A live coding space others open in the browser, run with one click, and copy into their own — nothing installed, ever. Share a link and they're in your real, running app in seconds.

Reach for it when people should run and tinker with a real multi-file app with zero setup — a workshop, a demo a teammate copies and tweaks. Skip it when you just want them to view a finished thing (a website or Artifact is lighter) or to own the source long-term (that's a GitHub repo).

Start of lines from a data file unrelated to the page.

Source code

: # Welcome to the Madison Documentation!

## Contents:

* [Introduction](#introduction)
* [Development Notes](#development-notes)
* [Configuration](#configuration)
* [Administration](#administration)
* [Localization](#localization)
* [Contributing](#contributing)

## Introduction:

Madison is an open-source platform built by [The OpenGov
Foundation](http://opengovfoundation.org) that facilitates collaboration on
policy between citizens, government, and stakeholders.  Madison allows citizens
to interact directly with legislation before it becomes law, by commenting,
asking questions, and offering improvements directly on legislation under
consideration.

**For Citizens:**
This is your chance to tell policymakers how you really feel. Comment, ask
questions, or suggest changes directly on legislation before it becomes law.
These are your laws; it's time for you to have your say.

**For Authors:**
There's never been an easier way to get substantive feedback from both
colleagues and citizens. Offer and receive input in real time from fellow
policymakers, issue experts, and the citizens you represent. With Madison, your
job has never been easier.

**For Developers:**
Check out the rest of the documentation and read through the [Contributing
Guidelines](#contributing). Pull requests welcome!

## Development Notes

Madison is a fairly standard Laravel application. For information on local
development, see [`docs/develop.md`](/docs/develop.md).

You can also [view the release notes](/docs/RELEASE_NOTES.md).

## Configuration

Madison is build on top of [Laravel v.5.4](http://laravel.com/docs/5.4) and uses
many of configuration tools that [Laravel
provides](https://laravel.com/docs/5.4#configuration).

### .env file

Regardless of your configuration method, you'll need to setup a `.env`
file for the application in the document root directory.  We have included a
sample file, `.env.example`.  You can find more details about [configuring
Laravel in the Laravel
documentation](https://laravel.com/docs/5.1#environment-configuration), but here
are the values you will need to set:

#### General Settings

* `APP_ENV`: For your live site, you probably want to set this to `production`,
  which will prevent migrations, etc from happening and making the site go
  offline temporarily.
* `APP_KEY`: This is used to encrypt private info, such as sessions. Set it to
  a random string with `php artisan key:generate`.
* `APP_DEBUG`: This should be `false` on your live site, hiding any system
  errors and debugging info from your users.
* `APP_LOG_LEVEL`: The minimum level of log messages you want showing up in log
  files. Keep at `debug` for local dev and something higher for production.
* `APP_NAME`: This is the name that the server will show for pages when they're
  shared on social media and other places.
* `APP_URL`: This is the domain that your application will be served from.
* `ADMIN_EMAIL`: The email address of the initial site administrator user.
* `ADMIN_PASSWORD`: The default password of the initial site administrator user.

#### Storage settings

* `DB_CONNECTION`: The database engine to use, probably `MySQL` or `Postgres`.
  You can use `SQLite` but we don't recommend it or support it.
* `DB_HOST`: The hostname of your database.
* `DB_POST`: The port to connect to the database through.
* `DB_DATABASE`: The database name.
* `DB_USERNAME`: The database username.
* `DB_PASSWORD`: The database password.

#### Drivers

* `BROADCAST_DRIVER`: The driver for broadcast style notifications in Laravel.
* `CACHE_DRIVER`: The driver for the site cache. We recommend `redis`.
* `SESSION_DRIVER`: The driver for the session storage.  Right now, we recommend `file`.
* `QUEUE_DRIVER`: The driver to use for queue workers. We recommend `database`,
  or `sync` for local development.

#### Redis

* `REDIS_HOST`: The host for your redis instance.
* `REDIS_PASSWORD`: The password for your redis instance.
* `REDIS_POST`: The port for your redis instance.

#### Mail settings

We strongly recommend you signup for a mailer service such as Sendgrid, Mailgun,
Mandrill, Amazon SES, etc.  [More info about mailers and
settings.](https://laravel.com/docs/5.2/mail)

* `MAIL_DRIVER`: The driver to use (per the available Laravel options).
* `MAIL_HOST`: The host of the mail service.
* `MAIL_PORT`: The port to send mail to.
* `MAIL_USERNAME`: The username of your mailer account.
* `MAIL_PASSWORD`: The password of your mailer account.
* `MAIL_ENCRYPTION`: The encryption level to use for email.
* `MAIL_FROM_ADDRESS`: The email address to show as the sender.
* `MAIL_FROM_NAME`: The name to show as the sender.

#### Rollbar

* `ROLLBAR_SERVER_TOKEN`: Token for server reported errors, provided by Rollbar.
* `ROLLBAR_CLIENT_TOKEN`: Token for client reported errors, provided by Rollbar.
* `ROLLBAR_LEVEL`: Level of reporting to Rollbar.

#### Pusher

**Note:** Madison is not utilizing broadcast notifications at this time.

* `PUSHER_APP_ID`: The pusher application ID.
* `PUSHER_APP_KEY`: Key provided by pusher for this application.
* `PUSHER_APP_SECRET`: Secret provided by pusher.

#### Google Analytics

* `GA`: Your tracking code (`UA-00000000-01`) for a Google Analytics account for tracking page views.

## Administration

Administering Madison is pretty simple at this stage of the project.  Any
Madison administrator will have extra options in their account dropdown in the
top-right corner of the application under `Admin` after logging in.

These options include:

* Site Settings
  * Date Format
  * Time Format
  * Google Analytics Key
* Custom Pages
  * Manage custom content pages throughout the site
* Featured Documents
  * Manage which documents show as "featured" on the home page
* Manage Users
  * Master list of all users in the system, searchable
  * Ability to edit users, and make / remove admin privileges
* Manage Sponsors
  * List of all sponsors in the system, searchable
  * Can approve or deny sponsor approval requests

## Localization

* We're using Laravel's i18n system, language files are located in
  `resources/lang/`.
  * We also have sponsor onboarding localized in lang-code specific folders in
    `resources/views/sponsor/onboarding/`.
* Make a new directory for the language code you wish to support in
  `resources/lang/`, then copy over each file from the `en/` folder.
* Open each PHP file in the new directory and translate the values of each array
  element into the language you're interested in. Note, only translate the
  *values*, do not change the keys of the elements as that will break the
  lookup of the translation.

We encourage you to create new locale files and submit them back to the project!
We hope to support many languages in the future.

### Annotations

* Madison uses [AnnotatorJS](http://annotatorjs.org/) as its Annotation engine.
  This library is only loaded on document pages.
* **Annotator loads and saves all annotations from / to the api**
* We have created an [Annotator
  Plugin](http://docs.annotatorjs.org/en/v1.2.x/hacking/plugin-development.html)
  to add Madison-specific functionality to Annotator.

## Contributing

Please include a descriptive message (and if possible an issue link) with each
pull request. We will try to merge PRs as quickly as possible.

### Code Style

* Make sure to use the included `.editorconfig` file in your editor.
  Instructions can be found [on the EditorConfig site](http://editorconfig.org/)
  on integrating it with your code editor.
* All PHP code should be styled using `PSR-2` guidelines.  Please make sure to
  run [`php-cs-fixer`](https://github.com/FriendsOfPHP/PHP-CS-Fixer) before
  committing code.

Last verified: 2026-06-07 · Confidence: high on the in-browser run, the copy-to-own flow, and the public-only free tier; per-tier seat counts from Replit's pricing page.


It allows you to

  • Hand over a running app, not files. One link opens your real project, already running in their browser — the whole environment travels with it, so if it works for you it works for them.
  • Build together live. Several people edit the same project at once, cursors and all — the multiplayer move almost no other share here makes. (Paid; see Who can get in.)
  • Let them copy it to their own. Remix — copy the whole app into their account to change freely — in one click; yours stays untouched.
  • Open it to anyone or keep it named. Public is link-open to all; invited is named people only. → Who can get in.

Ideal for

  • A small app a teammate copies and tweaksan ops dashboard or a survey-scoring tool someone remixes into their own account, changes the inputs, and runs — with no setup walk-through from you.
  • A live pair-build in a workshopyou and a fellow in the same project at once, both typing, fixing the bug together on screen, the way a shared Google Doc works but for a running app. (Paid; multiplayer needs a seat.)
  • A template a group builds off — like the public apps in Replit's Gallery, where a community-made project shows its remix count and anyone copies it to start their own version.

Who can get in

  • Public — anyone with the link runs and remixes it, no account. No sign-in to view, run, or read the code. [confirmed]
  • Invited — named editors who sign in. Invite by Replit username or email; each joins with full edit access. Live co-editing (multiplayer) is paid. [confirmed]
  • Cut someone off. Remove them and their next load is blocked; a remix they already made is their own copy and keeps working — true everywhere. [estimate]
  • Free tier is public-only. Private projects and multiplayer are paid, so a free account shares only in the public state. [estimate]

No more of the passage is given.